According to Agrawala, the term zero-emission vehicle may have misled politicians and the public. Because politicians have not kept pace with technical innovations, mitigation steps are now required. This includes creating incentives for the development of lighter batteries and regulating tire composition. In the end, reducing the number of kilometers driven will help the most, says the OECD expert. Because the trend is towards heavier and heavier cars, he calls for taxation based on weight.

In fact, electric cars weigh up to 24 percent more than comparable combustion engines – mainly because of the batteries. An electric Ford F-150 Lightning is 725 kilograms heavier than its petrol-powered counterpart. Scientists still disagree on how much this additional weight increases the stress on the road surface. If you believe an old rule of thumb from the American Department of Transport, road wear does not increase linearly with heavier axles, but exponentially.

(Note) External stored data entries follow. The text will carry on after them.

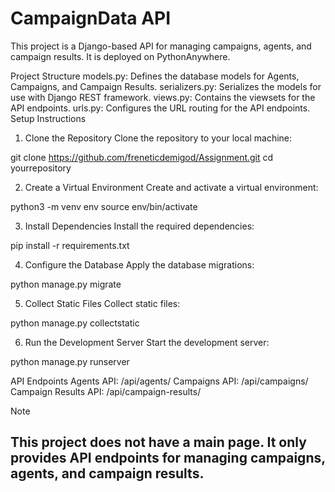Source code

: # CampaignData API
This project is a Django-based API for managing campaigns, agents, and campaign results. It is deployed on PythonAnywhere.

Project Structure
models.py: Defines the database models for Agents, Campaigns, and Campaign Results.
serializers.py: Serializes the models for use with Django REST framework.
views.py: Contains the viewsets for the API endpoints.
urls.py: Configures the URL routing for the API endpoints.
Setup Instructions
1. Clone the Repository
Clone the repository to your local machine:

git clone https://github.com/freneticdemigod/Assignment.git
cd yourrepository

2. Create a Virtual Environment
Create and activate a virtual environment:

python3 -m venv env
source env/bin/activate

3. Install Dependencies
Install the required dependencies:

pip install -r requirements.txt

4. Configure the Database
Apply the database migrations:

python manage.py migrate

5. Collect Static Files
Collect static files:

python manage.py collectstatic

6. Run the Development Server
Start the development server:

python manage.py runserver

API Endpoints
Agents API: /api/agents/
Campaigns API: /api/campaigns/
Campaign Results API: /api/campaign-results/

Note
## This project does not have a main page. It only provides API endpoints for managing campaigns, agents, and campaign results.
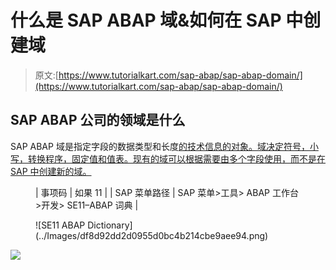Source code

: # 什么是 SAP ABAP 域&如何在 SAP 中创建域

> 原文:[https://www.tutorialkart.com/sap-abap/sap-abap-domain/](https://www.tutorialkart.com/sap-abap/sap-abap-domain/)

## SAP ABAP 公司的领域是什么

SAP ABAP 域是指定字段的数据类型和长度[的技术信息的对象。域决定符号，小写，转换程序，固定值和值表。现有的域可以根据需要由多个字段使用，而不是在 SAP 中创建新的域。](https://www.tutorialkart.com/sap-abap/sap-abap-data-types/)

<figure class="wp-block-table">

| 事项码 | 如果 11 |
| SAP 菜单路径 | SAP 菜单>工具> ABAP 工作台>开发> SE11–ABAP 词典 |

</figure>

<figure class="aligncenter">![SE11 ABAP Dictionary](../Images/df8d92dd2d0955d0bc4b214cbe9aee94.png)</figure>

[![](../Images/925da31b32d6bc3827932f6c8afb11bb.png)](https://www.tutorialkart.com/)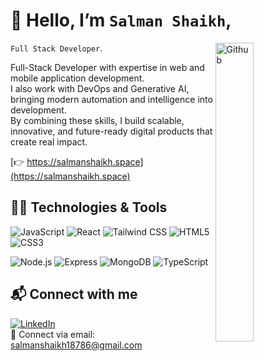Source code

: # 👋 Hello, I’m `Salman Shaikh`,

<img width="35%" align="right" autoplay="true" alt="Github" src="https://user-images.githubusercontent.com/48678280/88862734-4903af80-d201-11ea-968b-9c939d88a37c.gif" />

`Full Stack Developer`. </br>

Full-Stack Developer with expertise in web and mobile application development. </br>
I also work with DevOps and Generative AI, bringing modern automation and intelligence into development. </br>
By combining these skills, I build scalable, innovative, and future-ready digital products that create real impact.

[👉 https://salmanshaikh.space](https://salmanshaikh.space)

## 👨‍💻 Technologies & Tools
![JavaScript](https://img.shields.io/badge/-JavaScript-F7DF1E?style=flat-square&logo=javascript&logoColor=black)
![React](https://img.shields.io/badge/-React-61DAFB?style=flat-square&logo=react&logoColor=white)
![Tailwind CSS](https://img.shields.io/badge/-Tailwind_CSS-38B2AC?style=flat-square&logo=tailwind-css&logoColor=white)
![HTML5](https://img.shields.io/badge/-HTML5-E34F26?style=flat-square&logo=html5&logoColor=white)
![CSS3](https://img.shields.io/badge/-CSS3-1572B6?style=flat-square&logo=css3&logoColor=white) </br>

![Node.js](https://img.shields.io/badge/-Node.js-339933?style=flat-square&logo=node.js&logoColor=white)
![Express](https://img.shields.io/badge/-Express-000000?style=flat-square&logo=express&logoColor=white)
![MongoDB](https://img.shields.io/badge/-MongoDB-47A248?style=flat-square&logo=mongodb&logoColor=white)
![TypeScript](https://img.shields.io/badge/-TypeScript-F7DF1E?style=flat-square&logo=typescript&logoColor=black)

## 📬 Connect with me
[![LinkedIn](https://img.shields.io/badge/-LinkedIn-0077B5?style=flat-square&logo=linkedin&logoColor=white)](https://www.linkedin.com/in/salman-shaikh-aa15b9253/) </br>
📩 Connect via email: [salmanshaikh18786@gmail.com](mailto:salmanshaikh18786@gmail.com)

For the lungs, fine dust is not the same as fine dust

On the other hand, electric vehicles cause less brake dust thanks to their regenerative braking. This could be good for health. The small metal particles have the ability to destroy antioxidants in the human body and thus cause inflammation. A team of environmental scientists at the Paul Scherrer Institute (PSI) published a study in the journal “Nature”, which points out that future limit values ​​should not only take into account the amount of fine dust, but also this “oxidative potential” of the particles.

Led by Kaspar Dällenbach, the PSI team used mass spectrometry to determine the chemical composition of the particulate matter at several locations. The researchers then observed in the test tube how fine dust extract with high oxidative potential affects antioxidants in simulated lung fluid.

“The faster the antioxidants are broken down, the higher the oxidative potential,” says Dällenbach. The quickest was the decomposition with the addition of man-made fine dust with a high proportion of brake dust and aged smoke from wood furnaces. Such fine dust puts stress on the cells, which increasingly react with inflammation.

However, it is not yet clear how dangerous these substances really are for humans. This can only be done in epidemiological studies. Dällenbach would welcome them. Because even if fine dust from tire abrasion and brake dust – speaking absolutely – occurs in small quantities, their proportion increases noticeably in relation to conventional fine dust.

If the assumption is confirmed that particles from non-exhaust emissions have a particularly harmful effect on the lungs, they would also be relevant to health in small quantities. Particulate matter would then not only have to be evaluated according to its quantity, but also according to its hazard potential. The legal limit values ​​would then also have to be adjusted accordingly.